Possivelmente um amanhã
em que nem a borda extrema longa
nem a outra, 
longa e estreita:
a terceira está a se constituir

Respiro fundo 
porque o ar me escapa 
sem minha permissão
aliás, falta ar!




Tarde em Fúria

(Henrique Borralho e Patrícia Luzio)

Conforme eu avançava, a calçada encurtava. E lá longe, um céu azul varrido de laranja-ocaso.

Transeuntes, andarilhos, uma bicicleta-cinema projetava um desenho rabiscado de meninice no vidro da minhoca de metal que corta a cidade. 

Escadas que sobem e descem, gente que vem e vai sem se dar conta de que talvez suas vidas estivessem projetadas naquela tela-improviso.

E de repente, avisto aquela anca, talvez a mais fascinate que já vi, pelo volume e cadência num molejo musical – nem precisava ver o resto que a portava, só ela me chamava os olhos, indo e vindo.

Do outro lado, pari passu à anca, um morador de rua arrumava sua cama, embolando pilhas de papelão para suportar o frio do dia e das pessoas que não lhe aqueciam a alma, nem a pele.

E a menos de cem metros, outro faminto – menos de comida do que de olhar – chafurdando o lixo. E vi que ali havia restos consideráveis, mas não para ele que os lançava pelos ares como quem diz “não é deste alimento que meu corpo tem fome”.

Quem se importa? O trânsito é frenético, as luzes se acendem à noite, e a pressa não é menos veloz. 

Os afazeres dão a tônica do caminhar. Os passos rápidos não permitem saber quem tem ou não fome. A fome é interna; o frenesi, externo. 

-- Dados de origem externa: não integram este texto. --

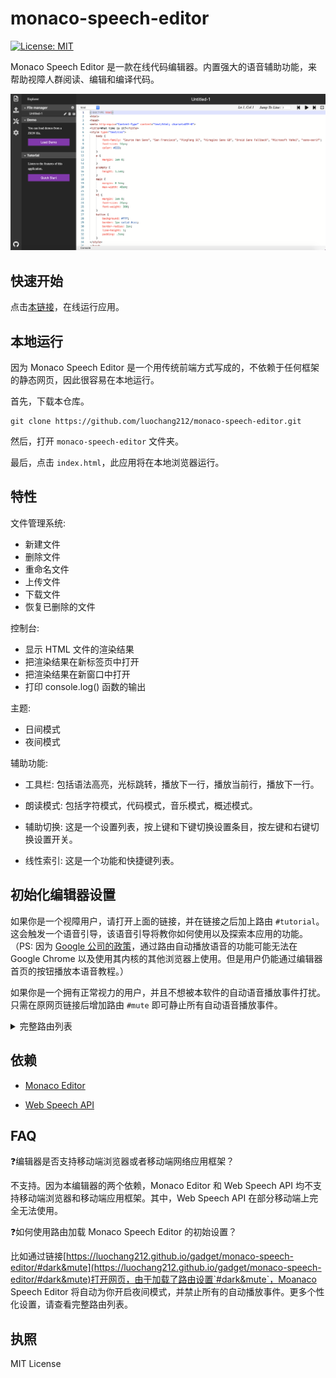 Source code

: # monaco-speech-editor

[![License: MIT](https://img.shields.io/badge/License-MIT-yellow.svg)](https://opensource.org/licenses/MIT)

Monaco Speech Editor 是一款在线代码编辑器。内置强大的语音辅助功能，来帮助视障人群阅读、编辑和编译代码。

![](../images/open-sidebar.png)

## 快速开始

 点击[本链接]( https://luochang212.github.io/gadget/monaco-speech-editor/)，在线运行应用。 
 


## 本地运行

因为 Monaco Speech Editor 是一个用传统前端方式写成的，不依赖于任何框架的静态网页，因此很容易在本地运行。

首先，下载本仓库。

```
git clone https://github.com/luochang212/monaco-speech-editor.git
```

然后，打开 `monaco-speech-editor` 文件夹。

最后，点击 `index.html`，此应用将在本地浏览器运行。

## 特性

文件管理系统:

- 新建文件
- 删除文件
- 重命名文件
- 上传文件
- 下载文件
- 恢复已删除的文件

控制台:

- 显示 HTML 文件的渲染结果
- 把渲染结果在新标签页中打开
- 把渲染结果在新窗口中打开
- 打印 console.log() 函数的输出

主题:

- 日间模式
- 夜间模式

辅助功能:

- 工具栏: 包括语法高亮，光标跳转，播放下一行，播放当前行，播放下一行。

- 朗读模式: 包括字符模式，代码模式，音乐模式，概述模式。

- 辅助切换: 这是一个设置列表，按上键和下键切换设置条目，按左键和右键切换设置开关。

- 线性索引: 这是一个功能和快捷键列表。

## 初始化编辑器设置

如果你是一个视障用户，请打开上面的链接，并在链接之后加上路由 `#tutorial`。这会触发一个语音引导，该语音引导将教你如何使用以及探索本应用的功能。（PS: 因为 [Google 公司的政策](https://www.chromestatus.com/feature/5687444770914304)，通过路由自动播放语音的功能可能无法在 Google Chrome 以及使用其内核的其他浏览器上使用。但是用户仍能通过编辑器首页的按钮播放本语音教程。）

如果你是一个拥有正常视力的用户，并且不想被本软件的自动语音播放事件打扰。只需在原网页链接后增加路由 `#mute` 即可静止所有自动语音播放事件。 

<details>
<summary>完整路由列表</summary>

| 路由             | 对应的初始化设置                                    |
| --------------- | ------------------------------------------------- |
| #load-demo      | load demo                                         |
| #dark           | turn on night mode                                |
| #full-screen    | full screen                                       |
| #run            | open console bar                                  |
| #tutorial       | play audio tutorial                               |
| #spotlight      | turn on spotlight                                 |
| #linear-index   | turn on linear index                              |
| #character-mode | trun on character mode                            |
| #code-mode      | turn on code mode                                 |
| #overview-mode  | turn on overview mode                             |
| #voice-feedback | turn on voice feedback                            |
| #voice-cue      | turn on voice cue                                 |
| #mute           | disable any autoplay event                        |
| #dark&run       | turn on night mode and console bar                |
| #dark&mute      | turn on night mode and disable any autoplay event |

</details>


## 依赖

- [Monaco Editor](https://github.com/microsoft/monaco-editor)

- [Web Speech API](https://w3c.github.io/speech-api/)

## FAQ

❓编辑器是否支持移动端浏览器或者移动端网络应用框架？

不支持。因为本编辑器的两个依赖，Monaco Editor 和 Web Speech API 均不支持移动端浏览器和移动端应用框架。其中，Web Speech API 在部分移动端上完全无法使用。

❓如何使用路由加载 Monaco Speech Editor 的初始设置？

比如通过链接[https://luochang212.github.io/gadget/monaco-speech-editor/#dark&mute](https://luochang212.github.io/gadget/monaco-speech-editor/#dark&mute)打开网页，由于加载了路由设置`#dark&mute`，Moanaco Speech Editor 将自动为你开启夜间模式，并禁止所有的自动播放事件。更多个性化设置，请查看完整路由列表。

## 执照

MIT License
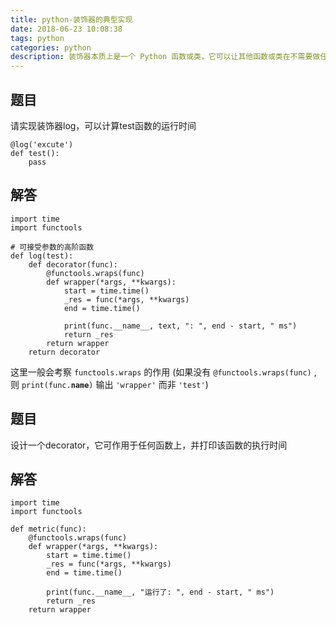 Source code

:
 ```yaml
---
title: python-装饰器的典型实现
date: 2018-06-23 10:08:38
tags: python
categories: python
description: 装饰器本质上是一个 Python 函数或类，它可以让其他函数或类在不需要做任何代码修改的前提下增加额外功能，装饰器的返回值也是一个函数/类对象。它经常用于有切面需求的场景，比如：插入日志、性能测试、事务处理、缓存、权限校验等场景，装饰器是解决这类问题的绝佳设计。有了装饰器，我们就可以抽离出大量与函数功能本身无关的雷同代码到装饰器中并继续重用。概括的讲，装饰器的作用就是为已经存在的对象添加额外的功能。
---
```


## 题目

请实现装饰器log，可以计算test函数的运行时间
```
@log('excute')
def test():
    pass
```

## 解答

```
import time
import functools

# 可接受参数的高阶函数
def log(test):
    def decorator(func):
        @functools.wraps(func)
        def wrapper(*args, **kwargs):
            start = time.time()
            _res = func(*args, **kwargs)
            end = time.time()

            print(func.__name__, text, ": ", end - start, " ms")
            return _res
        return wrapper
    return decorator
```

这里一般会考察 <code>functools.wraps</code> 的作用
(如果没有 <code>@functools.wraps(func)</code> , 则 <code>print(func.__name__)</code> 输出 <code>'wrapper'</code> 而非 <code>'test'</code>)


## 题目

设计一个decorator，它可作用于任何函数上，并打印该函数的执行时间

## 解答

```
import time
import functools

def metric(func):
    @functools.wraps(func)
    def wrapper(*args, **kwargs):
        start = time.time()
        _res = func(*args, **kwargs)
        end = time.time()
        
        print(func.__name__, "运行了: ", end - start, " ms")
        return _res
    return wrapper
```

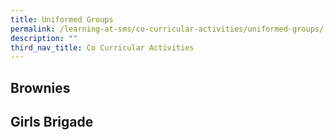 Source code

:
 ```yaml
---
title: Uniformed Groups
permalink: /learning-at-sms/co-curricular-activities/uniformed-groups/
description: ""
third_nav_title: Co Curricular Activities
---
```

## Brownies 


## Girls Brigade
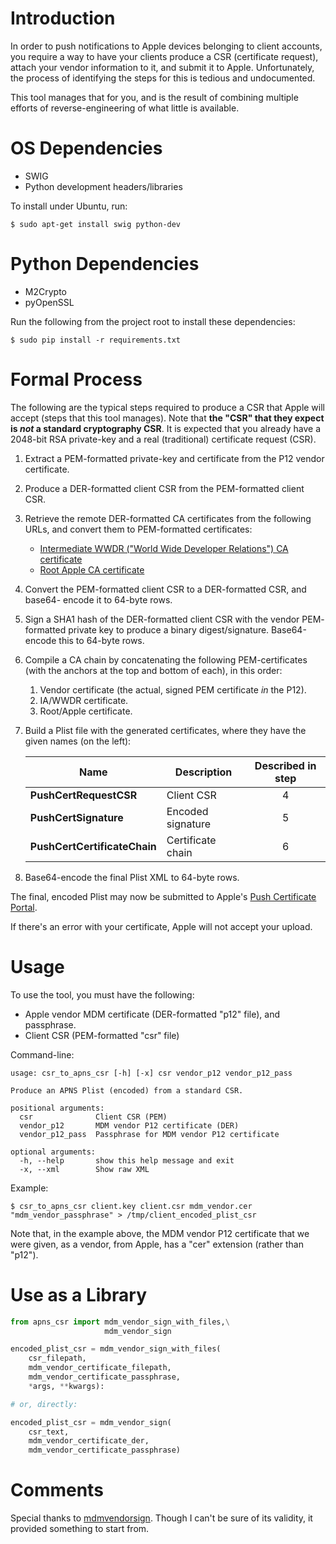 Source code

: # Introduction

In order to push notifications to Apple devices belonging to client accounts,
you require a way to have your clients produce a CSR (certificate request),
attach your vendor information to it, and submit it to Apple. Unfortunately, 
the process of identifying the steps for this is tedious and undocumented.

This tool manages that for you, and is the result of combining multiple efforts of reverse-engineering of what little is available.

# OS Dependencies

- SWIG
- Python development headers/libraries

To install  under Ubuntu, run:

```
$ sudo apt-get install swig python-dev
```

# Python Dependencies

- M2Crypto
- pyOpenSSL

Run the following from the project root to install these dependencies:

```
$ sudo pip install -r requirements.txt
```

# Formal Process

The following are the typical steps required to produce a CSR that Apple will 
accept (steps that this tool manages). Note that **the "CSR" that they expect 
is *not* a standard cryptography CSR**. It is expected that you already have a 
2048-bit RSA private-key and a real (traditional) certificate request (CSR).

1. Extract a PEM-formatted private-key and certificate from the P12 vendor 
   certificate.

2. Produce a DER-formatted client CSR from the PEM-formatted client CSR.

3. Retrieve the remote DER-formatted CA certificates from the following URLs, 
   and convert them to PEM-formatted certificates:
   - [Intermediate WWDR ("World Wide Developer Relations") CA certificate](https://developer.apple.com/certificationauthority/AppleWWDRCA.cer)
   - [Root Apple CA certificate](http://www.apple.com/appleca/AppleIncRootCertificate.cer)
4. Convert the PEM-formatted client CSR to a DER-formatted CSR, and base64-
   encode it to 64-byte rows.

5. Sign a SHA1 hash of the DER-formatted client CSR with the vendor PEM-
   formatted private key to produce a binary digest/signature. Base64-encode
   this to 64-byte rows.

6. Compile a CA chain by concatenating the following PEM-certificates (with the 
   anchors at the top and bottom of each), in this order:
   1. Vendor certificate (the actual, signed PEM certificate *in* the P12).
   2. IA/WWDR certificate.
   3. Root/Apple certificate.
7. Build a Plist file with the generated certificates, where they have the 
   given names (on the left):

   | Name                         | Description       | Described in step |
   | ---------------------------- | ----------------- |:-----------------:|
   | **PushCertRequestCSR**       | Client CSR        | 4                 |
   | **PushCertSignature**        | Encoded signature | 5                 |
   | **PushCertCertificateChain** | Certificate chain | 6                 |

8. Base64-encode the final Plist XML to 64-byte rows.

The final, encoded Plist may now be submitted to Apple's [Push Certificate Portal](http://identity.apple.com).

If there's an error with your certificate, Apple will not accept your upload.

# Usage

To use the tool, you must have the following:

- Apple vendor MDM certificate (DER-formatted "p12" file), and passphrase.
- Client CSR (PEM-formatted "csr" file)

Command-line:

```
usage: csr_to_apns_csr [-h] [-x] csr vendor_p12 vendor_p12_pass

Produce an APNS Plist (encoded) from a standard CSR.

positional arguments:
  csr              Client CSR (PEM)
  vendor_p12       MDM vendor P12 certificate (DER)
  vendor_p12_pass  Passphrase for MDM vendor P12 certificate

optional arguments:
  -h, --help       show this help message and exit
  -x, --xml        Show raw XML
```

Example:

```
$ csr_to_apns_csr client.key client.csr mdm_vendor.cer "mdm_vendor_passphrase" > /tmp/client_encoded_plist_csr
```

Note that, in the example above, the MDM vendor P12 certificate that we were
given, as a vendor, from Apple, has a "cer" extension (rather than "p12").

# Use as a Library

```python
from apns_csr import mdm_vendor_sign_with_files,\
                     mdm_vendor_sign

encoded_plist_csr = mdm_vendor_sign_with_files(
    csr_filepath, 
    mdm_vendor_certificate_filepath, 
    mdm_vendor_certificate_passphrase, 
    *args, **kwargs):

# or, directly:

encoded_plist_csr = mdm_vendor_sign(
    csr_text, 
    mdm_vendor_certificate_der, 
    mdm_vendor_certificate_passphrase)

```

# Comments

Special thanks to [mdmvendorsign](https://github.com/grinich/mdmvendorsign).
Though I can't be sure of its validity, it provided something to start 
from.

Um chamado me acorda: "volta pra casa?". Estranho: ninguém me espera onde lá, também chafurdo meu lixo, em busca de uma calma impossível de existir ali.





sexta-feira, 20 de julho de 2012

Poema a Quatro Mãos


(Patrícia Luzio e Henrique Borralho)


Esse exercício a quatro mãos
eu sempre quis fazer
sem saber quando
e onde

Agora sei:
ele sempre esteve na vontade da palavra existir
no desejo de ser
ser não sei quem
nem onde

Algo em devir
que começo a endereçar aqui
nestas páginas fantasmagóricas
porque daqui sei
que algo virá

O algo já está:
a fantasmagoria
num devir substanciado
já corporificado
na grafofagia dos rabiscos e arabescos
deslizando na página em branco
salpicada de grafite encarnado.












Sebastião no Telhado

(Patrícia Luzio e Henrique Borralho)

Ele sempre esperava o sol esfriar, assim poderia subir no telhado e, de frente para o céu, contemplar o ocaso, o início do estimpar das estrelas e a força de outra luz – a da lua.

Este era o momento mais mágico do dia, e temia que um dia deixasse de ser o da sua vida. Rogava por permanecer ali até se tornar céu, estrelas, lua e telhado. Não queria perdê-los, não queria se perder. Entretanto, há tempos ouvia dizer que era inexorável...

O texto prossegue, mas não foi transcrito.